Romans z rosyjskim szpiegiem, Bóg, Izrael i dwa małżeństwa
Niedawno ujawnione listy Einsteina, do członków bliskiej rodziny jego wieloletniego przyjaciela Michele Besso, ukazują wrażliwą stronę genialnego fizyka. Wkrótce całą korespondencję będzie można zakupić w londyńskim domu aukcyjnym. Cena może zostać podbita nawet do 150 tysięcy funtów.
Albert Einstein rozwiódł się z pierwszą żoną – z którą miał dwóch synów – Milevą Marić w 1919 roku, aby ożenić się ze swoją kuzynką Elsą.
Jego druga miłość zmarła w roku 1936 po długiej i bolesnej chorobie.

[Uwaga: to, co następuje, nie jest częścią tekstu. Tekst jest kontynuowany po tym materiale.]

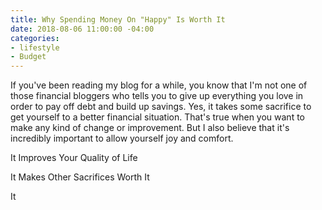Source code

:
 ```yaml
---
title: Why Spending Money On "Happy" Is Worth It
date: 2018-08-06 11:00:00 -04:00
categories:
- lifestyle
- Budget
---
```


If you've been reading my blog for a while, you know that I'm not one of those financial bloggers who tells you to give up everything you love in order to pay off debt and build up savings. Yes, it takes some sacrifice to get yourself to a better financial situation. That's true when you want to make any kind of change or improvement. But I also believe that it's incredibly important to allow yourself joy and comfort. 

It Improves Your Quality of Life

It Makes Other Sacrifices Worth It

It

Wdowiec pisał do dzieci Besso, że inteligencja rzadko idzie w parze ze szczęśliwym życiem. Po śmierci Elsy wspominał, że gdyby nie praca straciłby wolę do życia.
Rozpad związku z Milevą trwał kilka lat. Einstein angażował się w liczne romanse. Po rozwodzie miał problemy w relacjach ze swoimi synami. Poznał Michele’a Besso podczas studiów i współpracował z nim po odkryciu rewolucyjnych teorii. Pozostali przyjaciółmi do końca życia, choć mieli kilkuletnią przerwę w kontaktach. Besso przyjął rolę mediatora pomiędzy genialnym fizykiem, a jego byłą żoną.

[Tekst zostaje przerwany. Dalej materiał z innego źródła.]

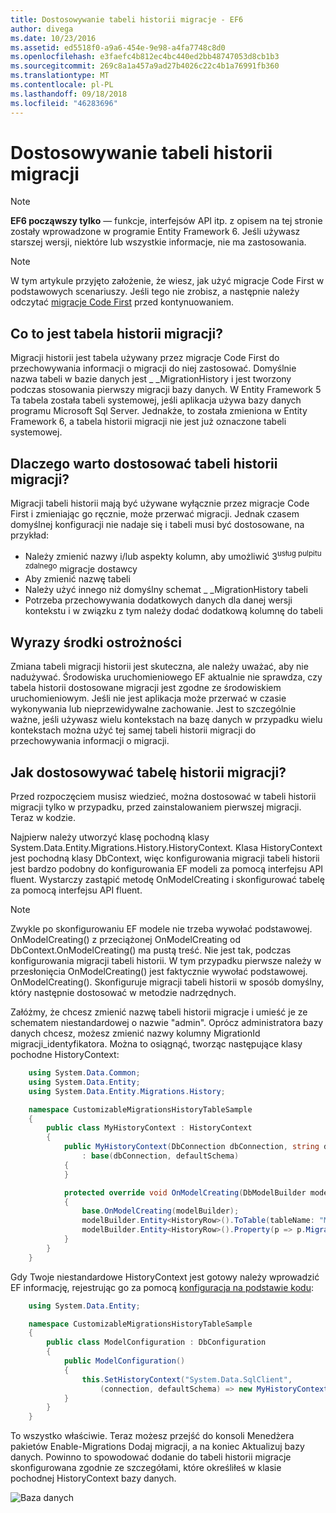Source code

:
 ```yaml
---
title: Dostosowywanie tabeli historii migracje - EF6
author: divega
ms.date: 10/23/2016
ms.assetid: ed5518f0-a9a6-454e-9e98-a4fa7748c8d0
ms.openlocfilehash: e3faefc4b812ec4bc440ed2bb48747053d8cb1b3
ms.sourcegitcommit: 269c8a1a457a9ad27b4026c22c4b1a76991fb360
ms.translationtype: MT
ms.contentlocale: pl-PL
ms.lasthandoff: 09/18/2018
ms.locfileid: "46283696"
---
```

# <a name="customizing-the-migrations-history-table"></a>Dostosowywanie tabeli historii migracji
> [!NOTE]
> **EF6 począwszy tylko** — funkcje, interfejsów API itp. z opisem na tej stronie zostały wprowadzone w programie Entity Framework 6. Jeśli używasz starszej wersji, niektóre lub wszystkie informacje, nie ma zastosowania.

> [!NOTE]
> W tym artykule przyjęto założenie, że wiesz, jak użyć migracje Code First w podstawowych scenariuszy. Jeśli tego nie zrobisz, a następnie należy odczytać [migracje Code First](~/ef6/modeling/code-first/migrations/index.md) przed kontynuowaniem.

## <a name="what-is-migrations-history-table"></a>Co to jest tabela historii migracji?

Migracji historii jest tabela używany przez migracje Code First do przechowywania informacji o migracji do niej zastosować. Domyślnie nazwa tabeli w bazie danych jest \_ \_MigrationHistory i jest tworzony podczas stosowania pierwszy migracji bazy danych. W Entity Framework 5 Ta tabela została tabeli systemowej, jeśli aplikacja używa bazy danych programu Microsoft Sql Server. Jednakże, to została zmieniona w Entity Framework 6, a tabela historii migracji nie jest już oznaczone tabeli systemowej.

## <a name="why-customize-migrations-history-table"></a>Dlaczego warto dostosować tabeli historii migracji?

Migracji tabeli historii mają być używane wyłącznie przez migracje Code First i zmieniając go ręcznie, może przerwać migracji. Jednak czasem domyślnej konfiguracji nie nadaje się i tabeli musi być dostosowane, na przykład:

-   Należy zmienić nazwy i/lub aspekty kolumn, aby umożliwić 3<sup>usług pulpitu zdalnego</sup> migracje dostawcy
-   Aby zmienić nazwę tabeli
-   Należy użyć innego niż domyślny schemat \_ \_MigrationHistory tabeli
-   Potrzeba przechowywania dodatkowych danych dla danej wersji kontekstu i w związku z tym należy dodać dodatkową kolumnę do tabeli

## <a name="words-of-precaution"></a>Wyrazy środki ostrożności

Zmiana tabeli migracji historii jest skuteczna, ale należy uważać, aby nie nadużywać. Środowiska uruchomieniowego EF aktualnie nie sprawdza, czy tabela historii dostosowane migracji jest zgodne ze środowiskiem uruchomieniowym. Jeśli nie jest aplikacja może przerwać w czasie wykonywania lub nieprzewidywalne zachowanie. Jest to szczególnie ważne, jeśli używasz wielu kontekstach na bazę danych w przypadku wielu kontekstach można użyć tej samej tabeli historii migracji do przechowywania informacji o migracji.

## <a name="how-to-customize-migrations-history-table"></a>Jak dostosowywać tabelę historii migracji?

Przed rozpoczęciem musisz wiedzieć, można dostosować w tabeli historii migracji tylko w przypadku, przed zainstalowaniem pierwszej migracji. Teraz w kodzie.

Najpierw należy utworzyć klasę pochodną klasy System.Data.Entity.Migrations.History.HistoryContext. Klasa HistoryContext jest pochodną klasy DbContext, więc konfigurowania migracji tabeli historii jest bardzo podobny do konfigurowania EF modeli za pomocą interfejsu API fluent. Wystarczy zastąpić metodę OnModelCreating i skonfigurować tabelę za pomocą interfejsu API fluent.

>[!NOTE]
> Zwykle po skonfigurowaniu EF modele nie trzeba wywołać podstawowej. OnModelCreating() z przeciążonej OnModelCreating od DbContext.OnModelCreating() ma pustą treść. Nie jest tak, podczas konfigurowania migracji tabeli historii. W tym przypadku pierwsze należy w przesłonięcia OnModelCreating() jest faktycznie wywołać podstawowej. OnModelCreating(). Skonfiguruje migracji tabeli historii w sposób domyślny, który następnie dostosować w metodzie nadrzędnych.

Załóżmy, że chcesz zmienić nazwę tabeli historii migracje i umieść je ze schematem niestandardowej o nazwie "admin". Oprócz administratora bazy danych chcesz, możesz zmienić nazwy kolumny MigrationId migracji\_identyfikatora.  Można to osiągnąć, tworząc następujące klasy pochodne HistoryContext:

``` csharp
    using System.Data.Common;
    using System.Data.Entity;
    using System.Data.Entity.Migrations.History;

    namespace CustomizableMigrationsHistoryTableSample
    {
        public class MyHistoryContext : HistoryContext
        {
            public MyHistoryContext(DbConnection dbConnection, string defaultSchema)
                : base(dbConnection, defaultSchema)
            {
            }

            protected override void OnModelCreating(DbModelBuilder modelBuilder)
            {
                base.OnModelCreating(modelBuilder);
                modelBuilder.Entity<HistoryRow>().ToTable(tableName: "MigrationHistory", schemaName: "admin");
                modelBuilder.Entity<HistoryRow>().Property(p => p.MigrationId).HasColumnName("Migration_ID");
            }
        }
    }
```

Gdy Twoje niestandardowe HistoryContext jest gotowy należy wprowadzić EF informację, rejestrując go za pomocą [konfiguracja na podstawie kodu](https://msdn.com/data/jj680699):

``` csharp
    using System.Data.Entity;

    namespace CustomizableMigrationsHistoryTableSample
    {
        public class ModelConfiguration : DbConfiguration
        {
            public ModelConfiguration()
            {
                this.SetHistoryContext("System.Data.SqlClient",
                    (connection, defaultSchema) => new MyHistoryContext(connection, defaultSchema));
            }
        }
    }
```

To wszystko właściwie. Teraz możesz przejść do konsoli Menedżera pakietów Enable-Migrations Dodaj migracji, a na koniec Aktualizuj bazy danych. Powinno to spowodować dodanie do tabeli historii migracje skonfigurowana zgodnie ze szczegółami, które określiłeś w klasie pochodnej HistoryContext bazy danych.

![Baza danych](~/ef6/media/database.png)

Listy ukazują ludzką twarz Einsteina. Martwił się edukacją synów i sprawami finansowymi swojej rodziny.
W 1938 roku Einstein wdał się w jeden z najbardziej osobliwych romansów. Margarita Konenkova, była radzieckim szpiegiem i miała za zadanie zbliżyć się do naukowców odpowiedzialnych za zabudowanie bomby atomowej w USA. O romansie wiemy od 1998 roku kiedy ujawniona została korespondencja kochanków z lat 40. Natomiast z twórczości epistolograficznej ukazanej światu niedawno dowiadujemy się, że Konenkova przedstawiła Einsteina sowieckiemu konsulowi w Nowym Jorku. Nie ma dowodów na to czy noblista zdawał sobie sprawę, że Margarita szpiegowała dla ZSRR.
Niedawno na aukcję trafiły listy Einsteina do Bohma, innego wybitnego fizyka. Noblista twierdził w nim, że Bóg nie stworzył wszechświata w taki sposób, aby łatwo dało się go zrozumieć. Dyskutował też sprawy teorii kwantowej i powątpiewał czy przeprowadzka do Izraela mogła być dobrym pomysłem.